The long gray leads go to the 2N3055 pass bipolar.
This Russian page even has the schematic.
http://ziblog.ru/2011/03/02/blok-pitaniya-baku-bk-1502d.html



Edit.
After further study........no common mode mains input filter or X or Y suppression caps. 

[todor96]

Do you have a Dell monitor perhaps?

No, I have an LG.

Sent from my Nexus 5X using Tapatalk

[Ian.M]

Its a linear transformer based PSU - it doesn't *NEED* a common mode filter or X or Y capacitors.   However the transformer is probably marginal and is saturating at switch-on.   Also, there may be a common mode mains supply impedance problem, especially if your bench runs off an underrated circuit or you use a lot of multi-socket extension leads.

Its possible adding a soft-start circuit would help e.g a suitable NTC thermistor for the full load primary current + a time delay relay to bypass it after a second or so, so it can cool down again ready for the next switch-on.

[todor96]

I didn't even realize the trigger was set to falling edge
I recreated the setup, this time with rising edge trigger, and no matter if I switch it on on the switch or plug it in and out directly, the same thing occurs.
How bad of a deal is it? Could this damage circuitry attached to it?

EDIT:
I forgot to add, the same thing happens when i switch it off.

After further study........no common mode mains input filter or X or Y suppression caps. 

Guess it's the right time to learn something more about power supply design 
Thank you very much for your effort.

[todor96]

Its a linear transformer based PSU - it doesn't *NEED* a common mode filter or X or Y capacitors.   However the transformer is probably marginal and is saturating at switch-on.   Also, there may be a common mode mains supply impedance problem, especially if your bench runs off an underrated circuit or you use a lot of multi-socket extension leads.

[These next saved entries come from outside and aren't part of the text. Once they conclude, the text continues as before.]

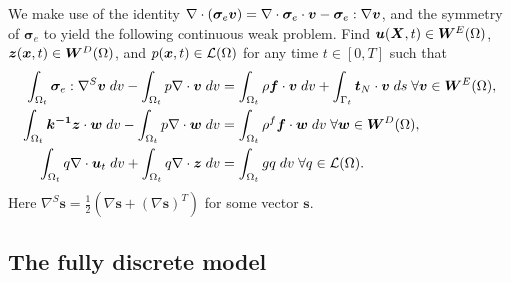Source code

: We make use of the identity $\nabla \cdot ( \boldsymbol{\sigma}_{e} \boldsymbol{v})= \nabla \cdot \boldsymbol{\sigma}_{e} \cdot \boldsymbol{v} -  \boldsymbol{\sigma}_{e} : \nabla \boldsymbol{v} $, and  the symmetry of $\boldsymbol{\sigma}_{e}$ to yield the following continuous weak problem. Find $\boldsymbol{u}(\boldsymbol{X},t) \in \boldsymbol{W}^{E}(\Omega)$, $\boldsymbol{z}(\boldsymbol{x},t) \in \boldsymbol{W}^{D}(\Omega)$, and $p(\boldsymbol{x},t) \in \mathcal{L}(\Omega)$ for any time $t\in[0,T]$ such that
\begin{equation}
\label{eqns:weak_cont_system}
\begin{aligned}
\int_{\Omega_{t}}  \boldsymbol{\sigma}_{e}
                : \nabla^{S} \boldsymbol{v}    \; dv
 - \int_{\Omega_{t}}  p   \nabla \cdot \boldsymbol{v}  \; dv
&= \int_{\Omega_{t}}  \rho \boldsymbol{f} \cdot \boldsymbol{v}  \; dv
 + \int_{\Gamma_{t}} \boldsymbol{t}_{N} \cdot \boldsymbol{v}  \; ds \; \forall \boldsymbol{v}\in \boldsymbol{W}^{E}(\Omega), \\
\int_{\Omega_{t}} \boldsymbol{k^{-1}} \boldsymbol{z} \cdot \boldsymbol{w} \; dv
  - \int_{\Omega_{t}}  p  \nabla \cdot\boldsymbol{w} \; dv
&= \int_{\Omega_{t}} \rho^{f} \boldsymbol{f} \cdot \boldsymbol{w} \; dv \; \forall\boldsymbol{w}\in \boldsymbol{W}^{D}(\Omega),  \\
\int_{\Omega_{t}} {q} \nabla \cdot  {\boldsymbol{u}_{t}} \; dv
 + \int_{\Omega_{t}} {q} \nabla \cdot \boldsymbol{z} \; dv
&= \int_{\Omega_{t}} g   {q} \; dv  \; \forall {q} \in \mathcal{L}(\Omega).
\end{aligned}
\end{equation}
Here $ \nabla^{S} \boldsymbol{s}=\frac{1}{2}\left( \nabla \boldsymbol{s} + (\nabla \boldsymbol{s})^{T} \right)$ for some vector $\boldsymbol{s}$.


\subsection{The fully discrete model}
\label{sec:fully_discrete}

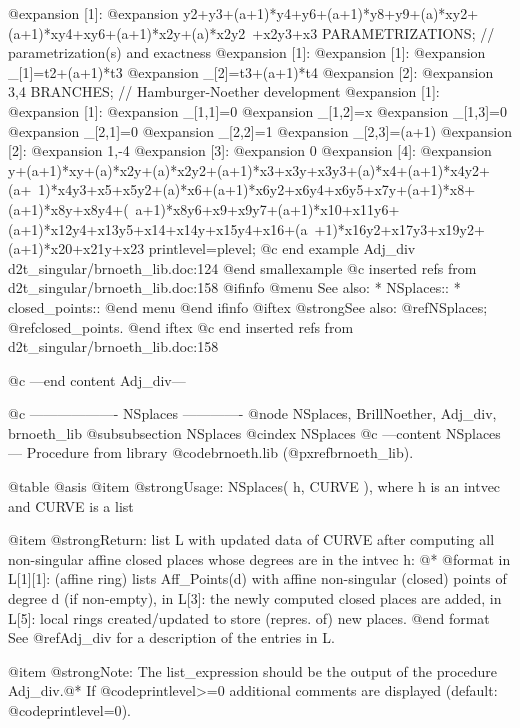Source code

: @expansion{} [1]:
@expansion{}    y2+y3+(a+1)*y4+y6+(a+1)*y8+y9+(a)*xy2+(a+1)*xy4+xy6+(a+1)*x2y+(a)*x2y2\
   +x2y3+x3
PARAMETRIZATIONS;      // parametrization(s) and exactness
@expansion{} [1]:
@expansion{}    [1]:
@expansion{}       _[1]=t2+(a+1)*t3
@expansion{}       _[2]=t3+(a+1)*t4
@expansion{}    [2]:
@expansion{}       3,4
BRANCHES;              // Hamburger-Noether development
@expansion{} [1]:
@expansion{}    [1]:
@expansion{}       _[1,1]=0
@expansion{}       _[1,2]=x
@expansion{}       _[1,3]=0
@expansion{}       _[2,1]=0
@expansion{}       _[2,2]=1
@expansion{}       _[2,3]=(a+1)
@expansion{}    [2]:
@expansion{}       1,-4
@expansion{}    [3]:
@expansion{}       0
@expansion{}    [4]:
@expansion{}       y+(a+1)*xy+(a)*x2y+(a)*x2y2+(a+1)*x3+x3y+x3y3+(a)*x4+(a+1)*x4y2+(a+\
   1)*x4y3+x5+x5y2+(a)*x6+(a+1)*x6y2+x6y4+x6y5+x7y+(a+1)*x8+(a+1)*x8y+x8y4+(\
   a+1)*x8y6+x9+x9y7+(a+1)*x10+x11y6+(a+1)*x12y4+x13y5+x14+x14y+x15y4+x16+(a\
   +1)*x16y2+x17y3+x19y2+(a+1)*x20+x21y+x23
printlevel=plevel;
@c end example Adj_div d2t_singular/brnoeth_lib.doc:124
@end smallexample
@c inserted refs from d2t_singular/brnoeth_lib.doc:158
@ifinfo
@menu
See also:
* NSplaces::
* closed_points::
@end menu
@end ifinfo
@iftex
@strong{See also:}
@ref{NSplaces};
@ref{closed_points}.
@end iftex
@c end inserted refs from d2t_singular/brnoeth_lib.doc:158

@c ---end content Adj_div---

@c ------------------- NSplaces -------------
@node NSplaces, BrillNoether, Adj_div, brnoeth_lib
@subsubsection NSplaces
@cindex NSplaces
@c ---content NSplaces---
Procedure from library @code{brnoeth.lib} (@pxref{brnoeth_lib}).

@table @asis
@item @strong{Usage:}
NSplaces( h, CURVE ), where h is an intvec and CURVE is a list

@item @strong{Return:}
list L with updated data of CURVE after computing all non-singular
affine closed places whose degrees are in the intvec h: @*
   @format
   in L[1][1]: (affine ring) lists Aff_Points(d) with affine non-singular
               (closed) points of degree d (if non-empty),
   in L[3]:    the newly computed closed places are added,
   in L[5]:    local rings created/updated to store (repres. of) new places.
   @end format
See @ref{Adj_div} for a description of the entries in L.

@item @strong{Note:}
The list_expression should be the output of the procedure Adj_div.@*
If @code{printlevel>=0} additional comments are displayed (default:
@code{printlevel=0}).

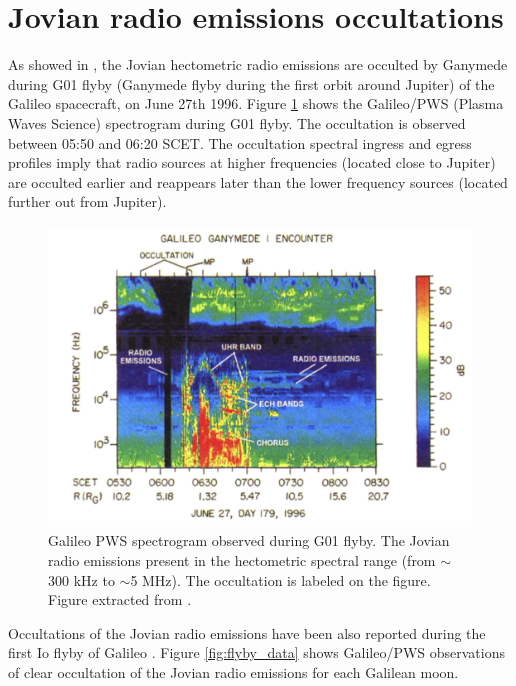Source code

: \documentclass[referee]{aa}
\begin{document}

\section{Jovian radio emissions occultations}

As showed in \citet{Kurth:1997in}, the Jovian hectometric radio emissions are occulted by Ganymede during G01 flyby (Ganymede flyby during the first orbit around Jupiter) of the Galileo spacecraft, on June 27th 1996. Figure \ref{fig:g01} shows the Galileo/PWS (Plasma Waves Science) \citep{gurnett_SSR_92} spectrogram during G01 flyby. The occultation is observed between 05:50 and 06:20 SCET. The occultation spectral ingress and egress profiles imply that radio sources at higher frequencies (located close to Jupiter) are occulted earlier and reappears later than the lower frequency sources (located further out from Jupiter).

\begin{figure}
\includegraphics[width=\linewidth]{gll-G01-Kurth97.png}
\caption{Galileo PWS spectrogram observed during G01 flyby. The Jovian radio emissions present in the hectometric spectral range (from $\sim$300 kHz to $\sim$5 MHz). The occultation is labeled on the figure. Figure extracted from \citet{Kurth:1997in}.}\label{fig:g01}
\end{figure}

Occultations of the Jovian radio emissions have been also reported during the first Io flyby of Galileo \citep{louarn_GRL_97}. Figure \ref{fig:flyby_data} shows  Galileo/PWS observations of clear occultation of the Jovian radio emissions for each Galilean moon.
\end{document}
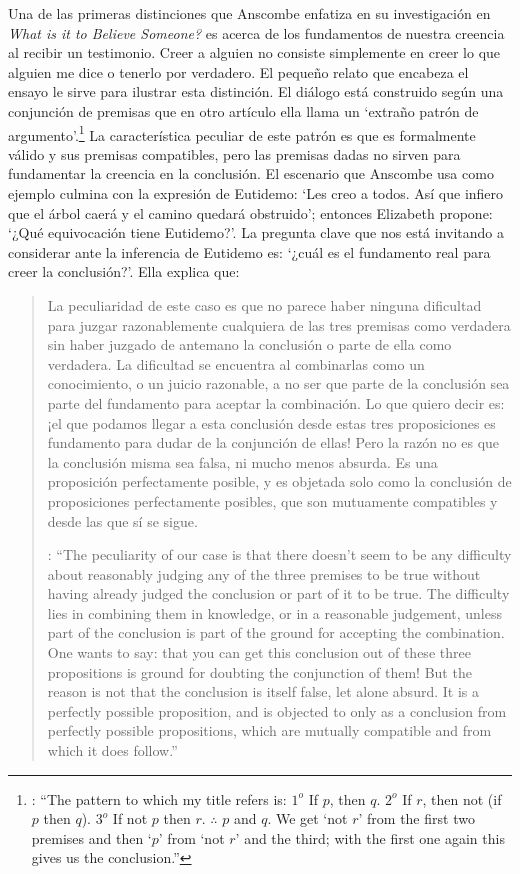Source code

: Una de las primeras distinciones que Anscombe enfatiza en su investigación en \emph{What is it to Believe Someone?} es acerca de los fundamentos de nuestra creencia al recibir un testimonio. Creer a alguien no consiste simplemente en creer lo que alguien me dice o tenerlo por verdadero. El pequeño relato que encabeza el ensayo le sirve para ilustrar esta distinción. El diálogo está construido según una conjunción de premisas que en otro artículo ella llama un `extraño patrón de argumento'.\footnote{\cite[Cf.~][299]{anscombe2015logic:qpa}: \enquote{The pattern to which my title refers is: $1^{o}$ If $p$, then $q$. $2^{o}$ If $r$, then not (if $p$ then $q$). $3^{o}$ If not $p$ then $r$. $\mathbf{\therefore}$ $p$ and $q$. We get `not $r$' from the first two premises and then `$p$' from `not $r$' and the third; with the first one again this gives us the conclusion.}} La característica peculiar de este patrón es que es formalmente válido y sus premisas compatibles, pero las premisas dadas no sirven para fundamentar la creencia en la conclusión. El escenario que Anscombe usa como ejemplo culmina con la expresión de Eutidemo: \enquote*{Les creo a todos. Así que infiero que el árbol caerá y el camino quedará obstruido}; entonces Elizabeth propone: \enquote*{¿Qué equivocación tiene Eutidemo?}. La pregunta clave que nos está invitando a considerar ante la inferencia de Eutidemo es: \enquote*{¿cuál es el fundamento real para creer la conclusión?}. Ella explica que: \blockquote[{\cite[301]{anscombe2015logic:qpa}}: \enquote{The peculiarity of our case is that there doesn't seem to be any difficulty about reasonably judging any of the three premises to be true without having already judged the conclusion or part of it to be true. The difficulty lies in combining them in knowledge, or in a reasonable judgement, unless part of the conclusion is part of the ground for accepting the combination. One wants to say: that you can get this conclusion out of these three propositions is ground for doubting the conjunction of them! But the reason is not that the conclusion is itself false, let alone absurd. It is a perfectly possible proposition, and is objected to only as a conclusion from perfectly possible propositions, which are mutually compatible and from which it does follow.}]{La peculiaridad de este caso es que no parece haber ninguna dificultad para juzgar razonablemente cualquiera de las tres premisas como verdadera sin haber juzgado de antemano la conclusión o parte de ella como verdadera. La dificultad se encuentra al combinarlas como un conocimiento, o un juicio razonable, a no ser que parte de la conclusión sea parte del fundamento para aceptar la combinación. Lo que quiero decir es: ¡el que podamos llegar a esta conclusión desde estas tres proposiciones es fundamento para dudar de la conjunción de ellas! Pero la razón no es que la conclusión misma sea falsa, ni mucho menos absurda. Es una proposición perfectamente posible, y es objetada solo como la conclusión de proposiciones perfectamente posibles, que son mutuamente compatibles y desde las que sí se sigue.}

I will investigate that. I don't use a lot of extension cords, in fact, to rule that out, I unplugged the extension cord it was in and plugged it directly to the outlet when I was testing.

Its possible adding a soft-start circuit would help e.g a suitable NTC thermistor for the full load primary current + a time delay relay to bypass it after a second or so, so it can cool down again ready for the next switch-on.

Good idea 

[tautech]

I didn't even realize the trigger was set to falling edge
I recreated the setup, this time with rising edge trigger, and no matter if I switch it on on the switch or plug it in and out directly, the same thing occurs.
How bad of a deal is it? Could this damage circuitry attached to it?

EDIT:
I forgot to add, the same thing happens when i switch it off.

Possibly but we need to know where it's originating from or it's just induced into your probing technique.
As you normally use some local bulk capacitance on a DUT that might take care if it, try something with 1k uF across it and see if it does.

Edit.
Looking again at the schematic, the addition of a ceramic cap might help grab some of that high speed rubbish.

[todor96]

I didn't even realize the trigger was set to falling edge
I recreated the setup, this time with rising edge trigger, and no matter if I switch it on on the switch or plug it in and out directly, the same thing occurs.
How bad of a deal is it? Could this damage circuitry attached to it?

EDIT:
I forgot to add, the same thing happens when i switch it off.

Possibly but we need to know where it's originating from or it's just induced into your probing technique.
As you normally use some local bulk capacitance on a DUT that might take care if it, try something with 1k uF across it and see if it does.

Edit.
Looking again at the schematic, the addition of a ceramic cap might help grab some of that high speed rubbish.

I will try that and post the results. Thanks again.

Sent from my Nexus 5X using Tapatalk